**Your assignment:** Run through the data and copy out every line that mentions the word "cloud".

========

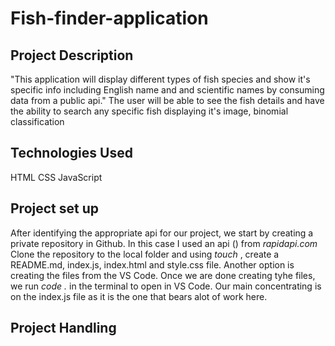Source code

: # Fish-finder-application

## Project Description

"This application will display different types of fish species  and show it's specific info including English name and and  scientific names by consuming data from a public api." The user will be able to see the fish details and have the ability to search any specific fish displaying it's image, binomial classification

## Technologies Used


HTML
CSS
JavaScript

## Project set up

After identifying the appropriate api for our project, we start by creating a private repository in Github. In this case I used an api () from _rapidapi.com_ Clone the repository to the local folder and using _touch_ , create a README.md, index.js, index.html and style.css file. Another option is creating the files from the VS Code. Once we are done creating tyhe files, we run _code ._ in the terminal to open in VS Code. Our main concentrating is on the index.js file as it is the one that bears alot of work here.

## Project Handling



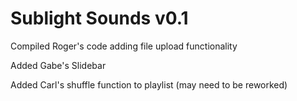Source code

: # Sublight Sounds v0.1

Compiled Roger's code adding file upload functionality

Added Gabe's Slidebar

Added Carl's shuffle function to playlist (may need to be reworked)
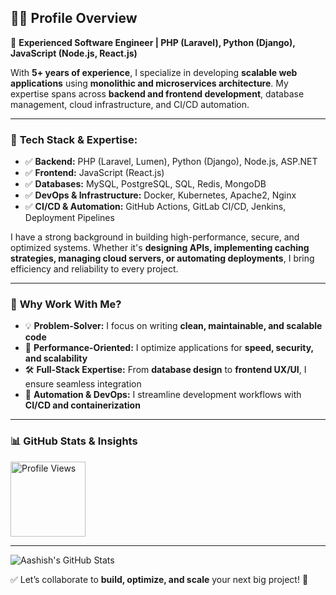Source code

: ## **👨‍💻 Profile Overview**

🚀 **Experienced Software Engineer | PHP (Laravel), Python (Django), JavaScript (Node.js, React.js)**

With **5+ years of experience**, I specialize in developing **scalable web applications** using **monolithic and microservices architecture**. My expertise spans across **backend and frontend development**, database management, cloud infrastructure, and CI/CD automation.

---

### 🧠 **Tech Stack & Expertise:**

* ✅ **Backend:** PHP (Laravel, Lumen), Python (Django), Node.js, ASP.NET
* ✅ **Frontend:** JavaScript (React.js)
* ✅ **Databases:** MySQL, PostgreSQL, SQL, Redis, MongoDB
* ✅ **DevOps & Infrastructure:** Docker, Kubernetes, Apache2, Nginx
* ✅ **CI/CD & Automation:** GitHub Actions, GitLab CI/CD, Jenkins, Deployment Pipelines

I have a strong background in building high-performance, secure, and optimized systems. Whether it's **designing APIs, implementing caching strategies, managing cloud servers, or automating deployments**, I bring efficiency and reliability to every project.

---

### 🌟 **Why Work With Me?**

* 💡 **Problem-Solver:** I focus on writing **clean, maintainable, and scalable code**
* 🚀 **Performance-Oriented:** I optimize applications for **speed, security, and scalability**
* 🛠 **Full-Stack Expertise:** From **database design** to **frontend UX/UI**, I ensure seamless integration
* 🔄 **Automation & DevOps:** I streamline development workflows with **CI/CD and containerization**

---

### 📊 **GitHub Stats & Insights**

<img src="https://komarev.com/ghpvc/?username=iamaashishjha&style=flat-square&color=blue" alt="Profile Views" width="120"/>

---

![Aashish's GitHub Stats](https://github-readme-stats.vercel.app/api?username=iamaashishjha&show_icons=true&theme=github_dark)


✅ Let’s collaborate to **build, optimize, and scale** your next big project! 🚀
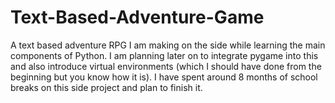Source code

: # Text-Based-Adventure-Game
A text based adventure RPG I am making on the side while learning the main components of Python. I am planning later on to integrate pygame into this and also introduce virtual environments (which I should have done from the beginning but you know how it is). I have spent around 8 months of school breaks on this side project and plan to finish it.

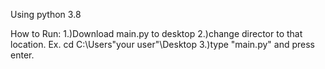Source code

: Using python 3.8

How to Run:
1.)Download main.py to desktop
2.)change director to that location. Ex. cd C:\Users\"your user"\Desktop
3.)type "main.py" and press enter.
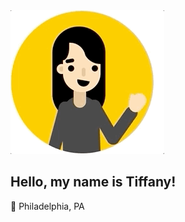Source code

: <img src="https://raw.githubusercontent.com/tiffwong/tiffwong/master/tiffwong.gif">

## Hello, my name is Tiffany!
:round_pushpin: Philadelphia, PA
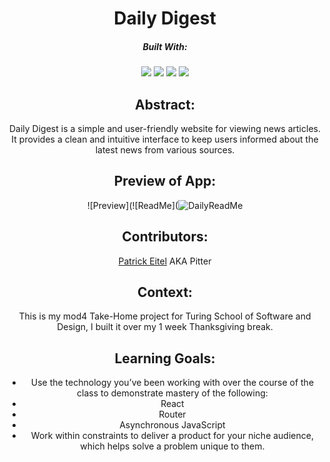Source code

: <div align="center">
  
# Daily Digest

  
##### Built With:
  <img src="https://img.shields.io/badge/JavaScript-323330?style=for-the-badge&logo=javascript&logoColor=F7DF1E" /> <img src="https://img.shields.io/badge/CSS3-1572B6?style=for-the-badge&logo=css3&logoColor=white" /> <img src="https://img.shields.io/badge/HTML5-E34F26?style=for-the-badge&logo=html5&logoColor=white" />
 <img src="https://shields.io/badge/react-black?logo=react&style=for-the-badge" />

## Abstract:

Daily Digest is a simple and user-friendly website for viewing news articles. It provides a clean and intuitive interface to keep users informed about the latest news from various sources.

## Preview of App:
![Preview](![ReadMe](![DailyReadMe](https://github.com/pitter3/take-home/assets/134596035/cde9ea38-8d6e-4c14-a8fa-c7f98541dc07)



## Contributors:
[Patrick Eitel](https://github.com/pitter3) AKA Pitter

## Context:
This is my mod4 Take-Home project for Turing School of Software and Design, I built it over my 1 week Thanksgiving break.

## Learning Goals:

- Use the technology you’ve been working with over the course of the class to demonstrate mastery of the following:
- React
- Router
- Asynchronous JavaScript
- Work within constraints to deliver a product for your niche audience, which helps solve a problem unique to them.


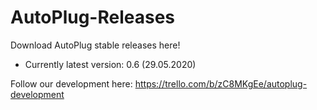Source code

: # AutoPlug-Releases
Download AutoPlug stable releases here!
 - Currently latest version: 0.6 (29.05.2020)

Follow our development here:
https://trello.com/b/zC8MKgEe/autoplug-development
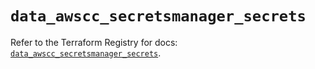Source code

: # `data_awscc_secretsmanager_secrets`

Refer to the Terraform Registry for docs: [`data_awscc_secretsmanager_secrets`](https://registry.terraform.io/providers/hashicorp/awscc/0.70.0/docs/data-sources/secretsmanager_secrets).

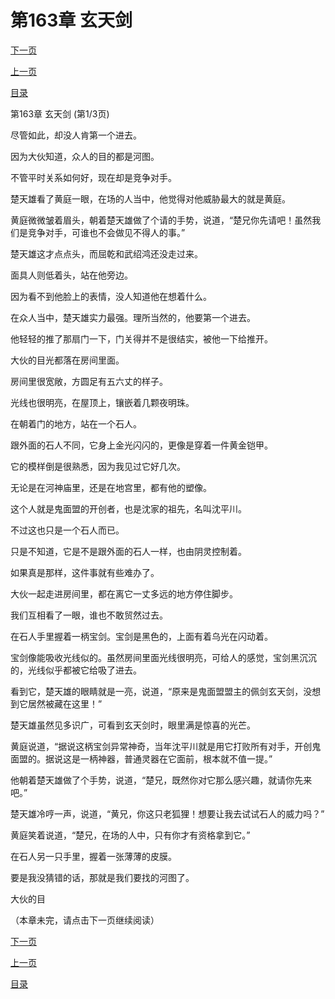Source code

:<h1>第163章   玄天剑</h1>
            <div><p><a href="./0487_%E7%AC%AC163%E7%AB%A0_%E7%8E%84%E5%A4%A9%E5%89%91.md">下一页</a></p><p><a href="./0485_%E7%AC%AC162%E7%AB%A0_%E4%B8%A4%E7%A7%8D%E9%81%81%E6%9C%AF.md">上一页</a></p><p><a href="../">目录</a></p></div>
            <div><p>第163章   玄天剑 (第1/3页)</p><p>尽管如此，却没人肯第一个进去。</p><p>因为大伙知道，众人的目的都是河图。</p><p>不管平时关系如何好，现在却是竞争对手。</p><p>楚天雄看了黄庭一眼，在场的人当中，他觉得对他威胁最大的就是黄庭。</p><p>黄庭微微皱着眉头，朝着楚天雄做了个请的手势，说道，“楚兄你先请吧！虽然我们是竞争对手，可谁也不会做见不得人的事。”</p><p>楚天雄这才点点头，而屈乾和武绍鸿还没走过来。</p><p>面具人则低着头，站在他旁边。</p><p>因为看不到他脸上的表情，没人知道他在想着什么。</p><p>在众人当中，楚天雄实力最强。理所当然的，他要第一个进去。</p><p>他轻轻的推了那扇门一下，门关得并不是很结实，被他一下给推开。</p><p>大伙的目光都落在房间里面。</p><p>房间里很宽敞，方圆足有五六丈的样子。</p><p>光线也很明亮，在屋顶上，镶嵌着几颗夜明珠。</p><p>在朝着门的地方，站在一个石人。</p><p>跟外面的石人不同，它身上金光闪闪的，更像是穿着一件黄金铠甲。</p><p>它的模样倒是很熟悉，因为我见过它好几次。</p><p>无论是在河神庙里，还是在地宫里，都有他的塑像。</p><p>这个人就是鬼面盟的开创者，也是沈家的祖先，名叫沈平川。</p><p>不过这也只是一个石人而已。</p><p>只是不知道，它是不是跟外面的石人一样，也由阴灵控制着。</p><p>如果真是那样，这件事就有些难办了。</p><p>大伙一起走进房间里，都在离它一丈多远的地方停住脚步。</p><p>我们互相看了一眼，谁也不敢贸然过去。</p><p>在石人手里握着一柄宝剑。宝剑是黑色的，上面有着乌光在闪动着。</p><p>宝剑像能吸收光线似的。虽然房间里面光线很明亮，可给人的感觉，宝剑黑沉沉的，光线似乎都被它给吸了进去。</p><p>看到它，楚天雄的眼睛就是一亮，说道，“原来是鬼面盟盟主的佩剑玄天剑，没想到它居然被藏在这里！”</p><p>楚天雄虽然见多识广，可看到玄天剑时，眼里满是惊喜的光芒。</p><p>黄庭说道，“据说这柄宝剑异常神奇，当年沈平川就是用它打败所有对手，开创鬼面盟的。据说这是一柄神器，普通灵器在它面前，根本就不值一提。”</p><p>他朝着楚天雄做了个手势，说道，“楚兄，既然你对它那么感兴趣，就请你先来吧。”</p><p>楚天雄冷哼一声，说道，“黄兄，你这只老狐狸！想要让我去试试石人的威力吗？”</p><p>黄庭笑着说道，“楚兄，在场的人中，只有你才有资格拿到它。”</p><p>在石人另一只手里，握着一张薄薄的皮膜。</p><p>要是我没猜错的话，那就是我们要找的河图了。</p><p>大伙的目</p><p>（本章未完，请点击下一页继续阅读）</p></div>
            <div><p><a href="./0487_%E7%AC%AC163%E7%AB%A0_%E7%8E%84%E5%A4%A9%E5%89%91.md">下一页</a></p><p><a href="./0485_%E7%AC%AC162%E7%AB%A0_%E4%B8%A4%E7%A7%8D%E9%81%81%E6%9C%AF.md">上一页</a></p><p><a href="../">目录</a></p></div>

========

**Written response:**
With **5+ years of experience**, I specialize in developing **scalable web applications** using **monolithic and microservices architecture**. My expertise spans across **backend and frontend development**, database management, cloud infrastructure, and CI/CD automation.
I have a strong background in building high-performance, secure, and optimized systems. Whether it's **designing APIs, implementing caching strategies, managing cloud servers, or automating deployments**, I bring efficiency and reliability to every project.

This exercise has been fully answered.